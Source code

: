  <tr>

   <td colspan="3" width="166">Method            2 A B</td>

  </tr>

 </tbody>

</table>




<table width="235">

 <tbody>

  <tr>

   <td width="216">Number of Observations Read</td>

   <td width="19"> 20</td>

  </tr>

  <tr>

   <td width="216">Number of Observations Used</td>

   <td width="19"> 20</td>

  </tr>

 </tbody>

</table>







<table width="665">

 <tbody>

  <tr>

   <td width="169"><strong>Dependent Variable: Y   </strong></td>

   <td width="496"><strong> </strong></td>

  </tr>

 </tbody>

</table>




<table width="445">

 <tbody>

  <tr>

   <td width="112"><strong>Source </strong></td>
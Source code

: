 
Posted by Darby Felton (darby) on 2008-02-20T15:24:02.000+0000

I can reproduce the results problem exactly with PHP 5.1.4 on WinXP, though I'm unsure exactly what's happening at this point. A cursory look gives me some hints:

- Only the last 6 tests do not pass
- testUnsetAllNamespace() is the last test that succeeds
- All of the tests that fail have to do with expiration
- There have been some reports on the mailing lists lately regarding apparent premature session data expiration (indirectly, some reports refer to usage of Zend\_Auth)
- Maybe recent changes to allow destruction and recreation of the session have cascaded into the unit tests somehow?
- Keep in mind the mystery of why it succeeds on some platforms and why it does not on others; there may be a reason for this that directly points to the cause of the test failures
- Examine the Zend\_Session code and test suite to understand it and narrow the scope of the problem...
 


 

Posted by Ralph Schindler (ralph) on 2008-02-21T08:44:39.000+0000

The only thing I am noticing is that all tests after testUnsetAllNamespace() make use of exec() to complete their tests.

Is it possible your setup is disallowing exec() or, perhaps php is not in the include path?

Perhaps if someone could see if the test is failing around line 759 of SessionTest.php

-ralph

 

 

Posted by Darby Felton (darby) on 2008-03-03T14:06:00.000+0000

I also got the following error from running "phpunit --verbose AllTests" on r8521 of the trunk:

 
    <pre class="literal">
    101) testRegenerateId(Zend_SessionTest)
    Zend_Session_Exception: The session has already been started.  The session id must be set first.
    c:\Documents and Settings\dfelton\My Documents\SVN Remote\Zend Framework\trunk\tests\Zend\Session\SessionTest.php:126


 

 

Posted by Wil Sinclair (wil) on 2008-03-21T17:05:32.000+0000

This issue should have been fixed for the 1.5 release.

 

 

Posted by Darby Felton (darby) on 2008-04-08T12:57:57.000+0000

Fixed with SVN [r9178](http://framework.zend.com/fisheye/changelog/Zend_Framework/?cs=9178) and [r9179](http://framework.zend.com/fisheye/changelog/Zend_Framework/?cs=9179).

**WHAT THE TASK REQUIRES:** Copy every line that appears above, with each word kept as it is.

**RESPONSE TO THE TASK:**
Source code

:  <tr>

   <td colspan="3" width="166">Method            2 A B</td>

  </tr>

 </tbody>

</table>




<table width="235">

 <tbody>

  <tr>

   <td width="216">Number of Observations Read</td>

   <td width="19"> 20</td>

  </tr>

  <tr>

   <td width="216">Number of Observations Used</td>

   <td width="19"> 20</td>

  </tr>

 </tbody>

</table>







<table width="665">

 <tbody>

  <tr>

   <td width="169"><strong>Dependent Variable: Y   </strong></td>

   <td width="496"><strong> </strong></td>

  </tr>

 </tbody>

</table>




<table width="445">

 <tbody>

  <tr>

   <td width="112"><strong>Source </strong></td>
Source code

: 
Posted by Darby Felton (darby) on 2008-02-20T15:24:02.000+0000

I can reproduce the results problem exactly with PHP 5.1.4 on WinXP, though I'm unsure exactly what's happening at this point. A cursory look gives me some hints:

- Only the last 6 tests do not pass
- testUnsetAllNamespace() is the last test that succeeds
- All of the tests that fail have to do with expiration
- There have been some reports on the mailing lists lately regarding apparent premature session data expiration (indirectly, some reports refer to usage of Zend\_Auth)
- Maybe recent changes to allow destruction and recreation of the session have cascaded into the unit tests somehow?
- Keep in mind the mystery of why it succeeds on some platforms and why it does not on others; there may be a reason for this that directly points to the cause of the test failures
- Examine the Zend\_Session code and test suite to understand it and narrow the scope of the problem...
 


 

Posted by Ralph Schindler (ralph) on 2008-02-21T08:44:39.000+0000

The only thing I am noticing is that all tests after testUnsetAllNamespace() make use of exec() to complete their tests.

Is it possible your setup is disallowing exec() or, perhaps php is not in the include path?

Perhaps if someone could see if the test is failing around line 759 of SessionTest.php

-ralph

 

 

Posted by Darby Felton (darby) on 2008-03-03T14:06:00.000+0000

I also got the following error from running "phpunit --verbose AllTests" on r8521 of the trunk:

 
    <pre class="literal">
    101) testRegenerateId(Zend_SessionTest)
    Zend_Session_Exception: The session has already been started.  The session id must be set first.
    c:\Documents and Settings\dfelton\My Documents\SVN Remote\Zend Framework\trunk\tests\Zend\Session\SessionTest.php:126


 

 

Posted by Wil Sinclair (wil) on 2008-03-21T17:05:32.000+0000

This issue should have been fixed for the 1.5 release.

 

 

Posted by Darby Felton (darby) on 2008-04-08T12:57:57.000+0000

Fixed with SVN [r9178](http://framework.zend.com/fisheye/changelog/Zend_Framework/?cs=9178) and [r9179](http://framework.zend.com/fisheye/changelog/Zend_Framework/?cs=9179).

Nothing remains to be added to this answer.